Peanut allergies may be treatable with mRNA-based medicine

Several trials on mice revealed that the nanoparticle treatment was able to improve the animal's peanut tolerance. 
Mrigakshi Dixit
Representational image
Representational image


Nearly three million Americans are said to be allergic to peanuts and tree nuts. Not just this, approximately one in every fifty children suffers from peanut allergies, which can sometimes result in a fatal immune reaction. 

However, there is some good news for you.

Researchers at the University of California, Los Angeles (UCLA) are developing the first mRNA-based medicine to treat peanut allergies. The treatment has been inspired by the way mRNA-based COVID-19 vaccines function.

“As far as we can find, mRNA has never been used for an allergic disease. We’ve shown that our platform can work to calm peanut allergies, and we believe it may be able to do the same for other allergens, in food and drugs, as well as autoimmune conditions,” said Dr. André Nel, the paper’s co-corresponding author, in a statement

For this treatment, they delivered the mRNA inside a nanoparticle to the liver, where it targeted specific cells to tolerate peanut proteins. 

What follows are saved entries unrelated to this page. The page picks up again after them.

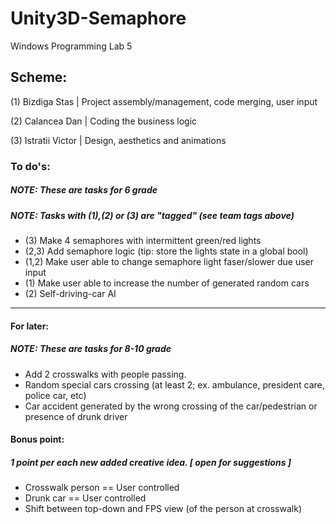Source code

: # Unity3D-Semaphore
Windows Programming Lab 5
## Scheme:
(1) Bizdiga Stas | Project assembly/management, code merging, user input

(2) Calancea Dan | Coding the business logic

(3) Istratii Victor | Design, aesthetics and animations

### To do's: 
##### NOTE: These are tasks for 6 grade
##### NOTE: Tasks with (1),(2) or (3) are "tagged" (see team tags above)
- (3) Make 4 semaphores with intermittent green/red lights
- (2,3) Add semaphore logic (tip: store the lights state in a global bool)
- (1,2) Make user able to change semaphore light faser/slower due user input
- (1) Make user able to increase the number of generated random cars
- (2) Self-driving-car AI
--------------------------------------
#### For later: 
##### NOTE: These are tasks for 8-10 grade
- Add 2 crosswalks with people passing.
- Random special cars crossing (at least 2; ex. ambulance, president care, police car, etc)
- Car accident generated by the wrong crossing of the car/pedestrian or presence of drunk driver 
#### Bonus point:
##### 1 point per each new added creative idea. [ open for suggestions ]
- Crosswalk person == User controlled 
- Drunk car == User controlled
- Shift between top-down and FPS view (of the person at crosswalk)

The nanoparticles were tested on mice, which demonstrated that the medicine not only reversed peanut allergies but also prevented the development of severe conditions.

Several trials on mice revealed that the nanoparticle treatment was able to improve the animal's peanut tolerance. 

According to the authors, with a few more lab studies, the nanoparticle treatment could be ready for clinical trials within three years. Furthermore, the team intends to investigate whether these nanoparticles could be used to treat type 1 diabetes. There is currently only one approved treatment; if this new treatment becomes a reality, it could be a significant advancement in the treatment of peanut allergies in the near future.

The findings were reported in the journal ACS Nano.

Study abstract:

While oral desensitization is capable of alleviating peanut allergen anaphylaxis, long-term immune tolerance is the sought-after goal. We developed a liver-targeting lipid nanoparticle (LNP) platform to deliver mRNA-encoded peanut allergen epitopes to liver sinusoidal endothelial cells (LSECs), which function as robust tolerogenic antigen-presenting cells that induce FoxP3+ regulatory T-cells (Tregs). The mRNA strand was constructed by including nucleotide sequences encoding for nonallergenic MHC-II binding T-cell epitopes, identified in the dominant peanut allergen, Ara h2. These epitopes were inserted in the mRNA strand downstream of an MHC-II targeting sequence, further endowed in vitro with 5' and 3' capping sequences, a PolyA tail, and uridine substitution. Codon-optimized mRNA was used for microfluidics synthesis of LNPs with an ionizable cationic lipid, also decorated with a lipid-anchored mannose ligand for LSEC targeting. Biodistribution to the liver was confirmed by in vivo imaging, while ELISpot assays demonstrated an increase in IL-10-producing Tregs in the spleen. Prophylactic administration of tandem-repeat or a combination of encapsulated Ara h2 epitopes induced robust tolerogenic effects in C3H/HeJ mice, sensitized to and subsequently challenged with crude peanut allergen extract.